Прокалив иголку над пламенем свечи, она окунула нитку в самогон, высушила ее и неумелыми частыми стежками зашила разрез. Раненый обессилел и только глухо стонал, со свистом втягивая воздух. Растворив одну дозу порошка в воде, Тамара улучила момент и влила лекарство в открытый рот парня.
— Сколько времени? — устало сев на край топчана, спросила Тамара, закончив.
— За полуночь перевалило, матушка, — с уважением в голосе пропел один из знахарей.
— Вот вам восемь бумажных узелков с зельем. Оно страшно дорогущее и должно ему помочь. Если он умрет — значит, кто-то зелье украл. Так что смотрите… Зелье давать с водой четыре раза в день, начиная с сегодняшнего утра. Кашу овсяную протрите через сито — и кормите с ложки. Молоко теплое. Брусника у вас есть? Морс… Отвар сделайте — и поите понемногу, но часто. Если что — шлите за мной. И упаси вас бо… Всеблагой Отец спороть какую-нибудь отсебятину! Незнатю пожалуюсь. Ясно?!
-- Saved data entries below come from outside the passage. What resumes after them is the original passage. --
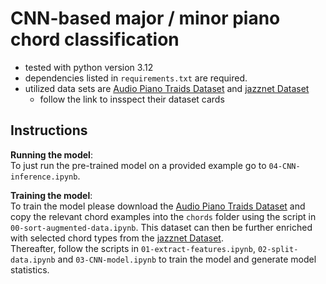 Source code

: # CNN-based major / minor piano chord classification

- tested with python version 3.12
- dependencies listed in `requirements.txt` are required.
- utilized data sets are [Audio Piano Traids Dataset](https://zenodo.org/records/4740877) and [jazznet Dataset](https://zenodo.org/records/7192653)
    - follow the link to insspect their dataset cards

## Instructions
**Running the model**: \
To just run the pre-trained model on a provided example go to `04-CNN-inference.ipynb`.

**Training the model**: \
To train the model please download the [Audio Piano Traids Dataset](https://zenodo.org/records/4740877) and copy the relevant chord examples into the `chords` folder using the script in `00-sort-augmented-data.ipynb`. This dataset can then be further enriched with selected chord types from the [jazznet Dataset](https://zenodo.org/records/7192653).\
Thereafter, follow the scripts in `01-extract-features.ipynb`, `02-split-data.ipynb` and `03-CNN-model.ipynb` to train the model and generate model statistics. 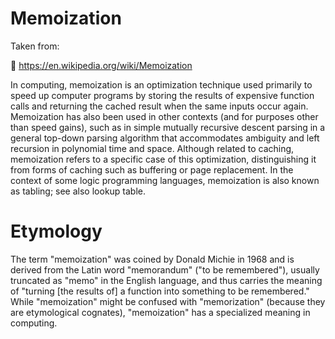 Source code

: # Memoization

Taken from:

:link: https://en.wikipedia.org/wiki/Memoization

In computing, memoization is an optimization technique used primarily to speed up computer programs by storing the results of expensive function calls and returning the cached result when the same inputs occur again. Memoization has also been used in other contexts (and for purposes other than speed gains), such as in simple mutually recursive descent parsing in a general top-down parsing algorithm that accommodates ambiguity and left recursion in polynomial time and space. Although related to caching, memoization refers to a specific case of this optimization, distinguishing it from forms of caching such as buffering or page replacement. In the context of some logic programming languages, memoization is also known as tabling; see also lookup table.

# Etymology

The term "memoization" was coined by Donald Michie in 1968 and is derived from the Latin word "memorandum" ("to be remembered"), usually truncated as "memo" in the English language, and thus carries the meaning of "turning [the results of] a function into something to be remembered." While "memoization" might be confused with "memorization" (because they are etymological cognates), "memoization" has a specialized meaning in computing.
— Все поняли, матушка, все сделаем. — Знахари в пояс поклонились Тамаре.
— И помойте его, — двинувшись к дверям, сказала девушка напоследок. — Смердит же… Сами неужели не чувствуете? Да, и кто там у вас воет?
— Да бабенка одна, Красава, Замая Шубсына женка, — охотно пояснил один из знахарей. — Дитё еёное померло давеча у нас.
— Дитё? Ребенок? А что случилось?
— Младенчик, — кивнул знахарь. — Кашлял, хрипел. Как положено, запекли в пирог, а он, вишь, не сдюжил. Сюда принесли, когда уже и гукать перестал. Потом помер…
Зажав рот рукой, чтобы не закричать, Тамара бросилась прочь из лечебни.
…Поднимаясь по темной лестнице в светелку, совершенно обессиленная девушка столкнулась во мраке с каким-то человеком.
— Кто тут?! — испуганно вскрикнула девушка.
— Не пугайся, госпожа. Я это, Теребенька, служка теремный. Незнать сегодня меня от смерти спас в горнице, руку Брекатилову отвел.
— А-а-а, — протянула Тамара. — Ну и чего тебе? Устала я…
— Так ить Всеблагой Отец заповедал нам не ходить в должниках, — жарко прошептал Теребенька. — Нет ли службы какой у хозяина твоего? Или я тебе пригожусь — мало ли…
Поморщившись от слова «хозяин», Тамара отмахнулась:
— Да какая там служба. Хотя… Есть в тереме место надежное, про которое никто, кроме тебя, не знает?